To be a mother has to be the greatest privilege. I know it's a lot of work, and probably the hardest job a woman will ever have, but I believe it is the most rewarding one.
I've watched my mother be an amazing example of this for so many years. She has set quite the standard. I'm so blessed to call this woman my mother. She is the most noble, kind, considerate, and loving person I know. She completes me, and embodies everything I would ever want to be as a mom. My mother has shown me the truest form of unconditional love. She has been my biggest supporter and fan. She has been my biggest strength, and confidant. She has been my best adviser, giving me the most honest, and heartfelt advice I could ever have. Whether I wanted to hear it or not, she made sure I knew her perspective. If I was hellbent on the idea, and wasn't willing to hear anything, she would support me, help me see it through, then tell me afterwards that she didn't think it would be a good idea, but she knew I needed the experience. That is truly a good mother.
I would do anything for my mother. She is my best friend. She reminds me of her boundless love daily, and supports my dreams to the fullest. She will loan me money at the drop of a hat if I need it. She will drop everything to help me in my time of need, and even provide me with the resources I need to make it happen.
There was a time in my life I felt very sheltered. I moved away for many years. I missed her face. I missed her hugs and her meals. I missed knowing that the person that loves me most was 1600 miles away. I especially missed her on holidays when I couldn't spend time with her. I wished my super power had been teleportation, so I could just pop in her living room and sit down for supper. I ended up moving back to be closer to her. You don't have your folks forever, and I didn't want to miss out on more time with her.
My mother has made our family her main focus. To her it's all about her kids, and grand kids. She never remarried after my dad. I couldn't blame her. It wasn't the best marriage, and by that point she had two unsuccessful marriages. That would take the desire out of anyone. I sometimes wish my mom could find a good partner. I know she's a good woman, and I know she would make a good partner for someone. The things I have seen her overcome are astonishing. Her choice to smile through life's challenges have been a huge source of strength for me. She always finds humor in a difficult situation. She remains positive, and is a complete optimist for life.
My mother has given me the greatest lessons in being selfless. She has devoted every part of herself to us. She has demonstrated that no matter how bad we fail, or how hard we fall, she will always be there to lift us up. I have failed so many times, and don't know where I'd be without her. She always cheers me up, and can make any dark day bright. I can definitely say she's my number one, my "shero," the single most important person in my life.
One of the earliest lessons my mother taught me was to value myself as a person. She taught me to have pride in what God has given me. She taught me that my talents were uniquely mine, and I could use them to propel myself toward greater things. She taught me to never envy anyone. Having envy, hate, or jealousy would dishonor my own gifts, and the people who have rightfully earned those blessings. She taught me to instead be happy for those that earned something I wanted for myself. This would motivate me to work harder towards those things. It would inspire me to appreciate my own blessings once they did happen, because I knew what it took to get there.

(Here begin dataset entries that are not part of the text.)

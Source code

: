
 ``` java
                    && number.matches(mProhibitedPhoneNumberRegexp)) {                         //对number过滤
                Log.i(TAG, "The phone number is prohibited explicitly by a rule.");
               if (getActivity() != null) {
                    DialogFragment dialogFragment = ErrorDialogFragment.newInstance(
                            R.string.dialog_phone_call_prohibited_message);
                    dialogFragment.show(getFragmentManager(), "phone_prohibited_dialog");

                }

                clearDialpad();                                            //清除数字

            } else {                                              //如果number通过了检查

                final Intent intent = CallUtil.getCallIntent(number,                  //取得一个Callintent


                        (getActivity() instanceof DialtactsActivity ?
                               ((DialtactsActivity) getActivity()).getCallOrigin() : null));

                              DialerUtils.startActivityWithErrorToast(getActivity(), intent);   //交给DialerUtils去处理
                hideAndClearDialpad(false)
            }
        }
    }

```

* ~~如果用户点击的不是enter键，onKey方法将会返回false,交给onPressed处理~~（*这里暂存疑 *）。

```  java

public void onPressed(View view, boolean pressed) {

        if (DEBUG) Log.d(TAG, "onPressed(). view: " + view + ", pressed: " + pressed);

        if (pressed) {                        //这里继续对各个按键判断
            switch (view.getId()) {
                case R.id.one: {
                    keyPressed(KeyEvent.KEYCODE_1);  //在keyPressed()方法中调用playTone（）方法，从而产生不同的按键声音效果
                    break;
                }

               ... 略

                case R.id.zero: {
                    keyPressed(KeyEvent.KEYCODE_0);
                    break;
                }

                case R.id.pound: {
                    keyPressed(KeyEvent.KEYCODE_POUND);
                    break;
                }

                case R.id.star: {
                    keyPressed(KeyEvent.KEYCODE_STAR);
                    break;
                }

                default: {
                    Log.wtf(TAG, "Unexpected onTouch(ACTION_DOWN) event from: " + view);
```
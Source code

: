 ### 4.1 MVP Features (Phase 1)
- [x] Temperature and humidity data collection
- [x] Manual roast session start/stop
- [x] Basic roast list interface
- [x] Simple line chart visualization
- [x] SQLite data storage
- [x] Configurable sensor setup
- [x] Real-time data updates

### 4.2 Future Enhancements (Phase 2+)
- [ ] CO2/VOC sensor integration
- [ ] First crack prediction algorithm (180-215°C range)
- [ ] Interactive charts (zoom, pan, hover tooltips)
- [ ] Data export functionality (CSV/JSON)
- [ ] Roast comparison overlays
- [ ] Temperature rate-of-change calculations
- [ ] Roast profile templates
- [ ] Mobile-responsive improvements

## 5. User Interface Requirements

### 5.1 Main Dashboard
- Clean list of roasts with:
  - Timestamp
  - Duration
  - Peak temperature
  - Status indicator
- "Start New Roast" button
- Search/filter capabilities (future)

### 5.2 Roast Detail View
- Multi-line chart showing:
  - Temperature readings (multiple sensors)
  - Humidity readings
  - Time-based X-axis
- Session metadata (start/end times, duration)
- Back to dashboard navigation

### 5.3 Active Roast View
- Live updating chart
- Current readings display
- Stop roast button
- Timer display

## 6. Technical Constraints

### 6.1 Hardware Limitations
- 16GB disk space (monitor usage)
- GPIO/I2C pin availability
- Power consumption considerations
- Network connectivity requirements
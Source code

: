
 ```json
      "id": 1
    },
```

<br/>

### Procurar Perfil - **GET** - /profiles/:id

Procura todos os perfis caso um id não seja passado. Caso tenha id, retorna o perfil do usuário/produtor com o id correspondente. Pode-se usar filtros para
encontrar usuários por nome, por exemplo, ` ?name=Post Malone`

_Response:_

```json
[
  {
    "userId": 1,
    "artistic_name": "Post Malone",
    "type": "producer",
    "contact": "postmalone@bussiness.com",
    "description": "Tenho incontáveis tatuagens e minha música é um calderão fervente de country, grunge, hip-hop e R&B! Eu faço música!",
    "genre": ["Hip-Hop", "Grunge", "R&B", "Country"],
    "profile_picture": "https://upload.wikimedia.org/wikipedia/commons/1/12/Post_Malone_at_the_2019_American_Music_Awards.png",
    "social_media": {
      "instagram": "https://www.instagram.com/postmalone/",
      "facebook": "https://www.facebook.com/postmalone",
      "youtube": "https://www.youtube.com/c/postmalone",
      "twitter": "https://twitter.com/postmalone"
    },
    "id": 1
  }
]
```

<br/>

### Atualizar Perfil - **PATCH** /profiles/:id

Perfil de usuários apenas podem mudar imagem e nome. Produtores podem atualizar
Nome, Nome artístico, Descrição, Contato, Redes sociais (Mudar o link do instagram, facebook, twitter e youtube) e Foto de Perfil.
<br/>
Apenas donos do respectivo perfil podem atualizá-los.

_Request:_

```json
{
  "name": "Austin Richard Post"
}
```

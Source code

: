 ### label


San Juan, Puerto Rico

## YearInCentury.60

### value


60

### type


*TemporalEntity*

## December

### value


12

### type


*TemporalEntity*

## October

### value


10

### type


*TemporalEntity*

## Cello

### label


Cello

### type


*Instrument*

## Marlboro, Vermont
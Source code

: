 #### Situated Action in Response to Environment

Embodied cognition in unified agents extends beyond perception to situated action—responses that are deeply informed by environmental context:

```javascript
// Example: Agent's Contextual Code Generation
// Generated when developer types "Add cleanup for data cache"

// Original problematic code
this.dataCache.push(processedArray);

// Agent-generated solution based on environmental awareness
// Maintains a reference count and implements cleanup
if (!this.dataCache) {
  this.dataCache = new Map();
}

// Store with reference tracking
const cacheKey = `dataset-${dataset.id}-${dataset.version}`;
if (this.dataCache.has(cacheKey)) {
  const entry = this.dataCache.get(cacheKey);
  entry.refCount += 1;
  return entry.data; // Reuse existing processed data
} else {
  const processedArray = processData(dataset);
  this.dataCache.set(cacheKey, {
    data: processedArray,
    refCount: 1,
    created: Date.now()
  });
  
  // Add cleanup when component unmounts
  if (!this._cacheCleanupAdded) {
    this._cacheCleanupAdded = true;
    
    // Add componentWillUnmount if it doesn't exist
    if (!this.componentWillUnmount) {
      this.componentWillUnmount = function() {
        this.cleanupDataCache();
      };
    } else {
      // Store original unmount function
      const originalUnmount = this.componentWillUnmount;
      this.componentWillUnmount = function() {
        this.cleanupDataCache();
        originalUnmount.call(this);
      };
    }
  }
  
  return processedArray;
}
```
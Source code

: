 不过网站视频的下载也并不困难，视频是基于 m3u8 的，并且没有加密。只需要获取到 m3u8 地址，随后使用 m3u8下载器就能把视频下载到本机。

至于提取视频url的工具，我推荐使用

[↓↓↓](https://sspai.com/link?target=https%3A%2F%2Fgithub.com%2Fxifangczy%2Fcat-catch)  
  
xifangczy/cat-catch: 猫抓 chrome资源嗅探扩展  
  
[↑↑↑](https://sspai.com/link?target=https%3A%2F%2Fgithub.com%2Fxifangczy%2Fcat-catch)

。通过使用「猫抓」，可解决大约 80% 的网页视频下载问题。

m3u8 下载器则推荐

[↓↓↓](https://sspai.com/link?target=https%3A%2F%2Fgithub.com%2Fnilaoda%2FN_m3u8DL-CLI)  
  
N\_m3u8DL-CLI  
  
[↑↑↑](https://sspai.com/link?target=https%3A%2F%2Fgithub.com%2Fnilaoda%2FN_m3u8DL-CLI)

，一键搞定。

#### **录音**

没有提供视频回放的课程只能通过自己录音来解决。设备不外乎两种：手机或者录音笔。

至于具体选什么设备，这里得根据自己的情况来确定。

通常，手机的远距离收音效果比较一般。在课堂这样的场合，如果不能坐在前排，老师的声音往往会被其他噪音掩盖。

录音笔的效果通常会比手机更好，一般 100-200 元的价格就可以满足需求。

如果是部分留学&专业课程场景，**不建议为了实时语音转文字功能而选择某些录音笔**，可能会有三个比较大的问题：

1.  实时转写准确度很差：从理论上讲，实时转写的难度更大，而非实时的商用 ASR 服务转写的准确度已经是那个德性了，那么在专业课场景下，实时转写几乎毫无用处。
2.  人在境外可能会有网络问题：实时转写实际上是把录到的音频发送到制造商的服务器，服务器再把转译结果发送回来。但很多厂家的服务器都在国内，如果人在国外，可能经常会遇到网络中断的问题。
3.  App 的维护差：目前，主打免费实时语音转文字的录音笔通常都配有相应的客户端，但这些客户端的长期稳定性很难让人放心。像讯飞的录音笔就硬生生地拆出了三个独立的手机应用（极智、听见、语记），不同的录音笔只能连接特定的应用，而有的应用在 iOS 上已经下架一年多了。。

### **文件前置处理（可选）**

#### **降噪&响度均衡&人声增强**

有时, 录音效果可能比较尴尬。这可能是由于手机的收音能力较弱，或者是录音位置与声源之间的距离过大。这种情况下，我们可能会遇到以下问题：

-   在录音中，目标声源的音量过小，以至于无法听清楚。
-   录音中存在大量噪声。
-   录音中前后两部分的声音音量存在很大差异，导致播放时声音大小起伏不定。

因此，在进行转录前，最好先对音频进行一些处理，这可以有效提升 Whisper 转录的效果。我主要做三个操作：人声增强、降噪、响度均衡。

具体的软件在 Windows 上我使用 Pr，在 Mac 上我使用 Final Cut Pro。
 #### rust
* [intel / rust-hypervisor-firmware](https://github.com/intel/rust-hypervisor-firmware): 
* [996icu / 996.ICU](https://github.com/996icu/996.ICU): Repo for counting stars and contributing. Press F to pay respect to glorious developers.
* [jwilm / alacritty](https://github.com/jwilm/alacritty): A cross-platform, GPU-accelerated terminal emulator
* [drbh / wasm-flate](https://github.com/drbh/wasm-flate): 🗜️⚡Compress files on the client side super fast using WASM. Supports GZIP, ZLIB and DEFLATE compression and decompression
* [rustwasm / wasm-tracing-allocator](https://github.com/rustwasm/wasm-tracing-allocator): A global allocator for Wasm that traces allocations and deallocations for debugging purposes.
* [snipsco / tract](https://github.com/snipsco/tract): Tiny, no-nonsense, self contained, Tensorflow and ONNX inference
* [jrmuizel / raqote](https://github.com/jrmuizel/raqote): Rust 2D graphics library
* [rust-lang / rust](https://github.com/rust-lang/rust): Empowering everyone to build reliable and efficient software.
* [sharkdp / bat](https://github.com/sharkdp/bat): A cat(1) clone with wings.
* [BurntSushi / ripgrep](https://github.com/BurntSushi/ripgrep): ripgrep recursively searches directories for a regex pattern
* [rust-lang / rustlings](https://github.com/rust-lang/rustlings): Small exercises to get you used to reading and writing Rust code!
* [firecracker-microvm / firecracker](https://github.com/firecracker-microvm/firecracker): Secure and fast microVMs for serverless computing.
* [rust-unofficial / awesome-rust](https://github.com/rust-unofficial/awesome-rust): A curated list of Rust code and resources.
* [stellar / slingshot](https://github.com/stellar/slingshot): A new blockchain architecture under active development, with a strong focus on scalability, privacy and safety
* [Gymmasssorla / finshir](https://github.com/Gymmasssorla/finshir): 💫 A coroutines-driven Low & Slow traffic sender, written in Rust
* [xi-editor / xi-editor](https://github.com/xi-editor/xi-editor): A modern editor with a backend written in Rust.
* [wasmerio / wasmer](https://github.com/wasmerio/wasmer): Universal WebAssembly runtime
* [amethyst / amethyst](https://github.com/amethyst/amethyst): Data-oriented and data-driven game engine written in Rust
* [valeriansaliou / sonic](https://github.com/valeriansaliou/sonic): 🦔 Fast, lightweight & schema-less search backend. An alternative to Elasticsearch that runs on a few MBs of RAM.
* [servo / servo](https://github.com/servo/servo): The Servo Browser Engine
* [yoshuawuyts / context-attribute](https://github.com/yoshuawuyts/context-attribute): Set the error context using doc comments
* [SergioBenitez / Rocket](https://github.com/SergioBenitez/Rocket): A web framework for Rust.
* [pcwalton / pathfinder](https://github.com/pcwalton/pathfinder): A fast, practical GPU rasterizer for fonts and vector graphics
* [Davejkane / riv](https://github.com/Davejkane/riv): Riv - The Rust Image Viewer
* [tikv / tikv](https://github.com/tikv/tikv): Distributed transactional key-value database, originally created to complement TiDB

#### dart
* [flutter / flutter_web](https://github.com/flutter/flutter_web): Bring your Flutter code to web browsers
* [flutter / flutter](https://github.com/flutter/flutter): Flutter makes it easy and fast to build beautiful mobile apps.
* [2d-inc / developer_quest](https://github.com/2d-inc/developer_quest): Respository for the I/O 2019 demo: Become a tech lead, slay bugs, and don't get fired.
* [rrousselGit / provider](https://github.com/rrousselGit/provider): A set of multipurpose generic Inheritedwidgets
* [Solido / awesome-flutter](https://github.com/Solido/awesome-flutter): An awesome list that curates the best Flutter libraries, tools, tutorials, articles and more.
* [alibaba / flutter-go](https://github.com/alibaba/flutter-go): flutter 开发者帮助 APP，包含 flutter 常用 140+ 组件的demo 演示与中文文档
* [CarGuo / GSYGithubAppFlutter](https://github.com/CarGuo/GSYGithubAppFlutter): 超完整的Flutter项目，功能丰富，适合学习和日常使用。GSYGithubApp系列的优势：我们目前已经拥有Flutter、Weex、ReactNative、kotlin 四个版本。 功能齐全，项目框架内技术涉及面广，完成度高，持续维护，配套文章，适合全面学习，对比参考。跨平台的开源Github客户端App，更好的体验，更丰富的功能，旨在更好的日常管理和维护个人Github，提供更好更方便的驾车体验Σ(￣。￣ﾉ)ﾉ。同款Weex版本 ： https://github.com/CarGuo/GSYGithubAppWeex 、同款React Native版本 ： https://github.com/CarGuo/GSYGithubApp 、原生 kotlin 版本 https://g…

She taught me how to value myself as a woman. She said to never beg anyone for their attention, or to stay. She told me I would never have to question the people in my life who were meant to be there with me. She was right, and has basically been right about everyone who has come into the picture.
It's interesting the spidey-senses you develop as a mother. There is an innate, protective side that is born, and takes over. It's a quality of survival in every nurturing creature. You want to protect your child as long as you can. You want to teach them methods of survival. Not all situations and people will be right for them. You want to teach them to live instinctively and intuitively. You want to teach them to have empathy, but also prepare for these sometimes harsh, judgmental experiences that come from living. There's no way to fully prepare your child for the struggles and difficulties they have to face, but if I had to do it all over, I would choose my mother to be my guide again. If I had to be that beam of light for someone someday, I would choose to be like my mother.
On this day, and everyday I honor all mothers. Not just mine, but every mother out there. I want to say thank you for your unconditional, selfless, and natural ability to be the best at what you do. Thank you for your love and support. Thank you for your contribution. I know a mother's job consists of many jobs, and for that reason I know a mother's job never ends. Thank you for raising strong men and women. Thank you for being you.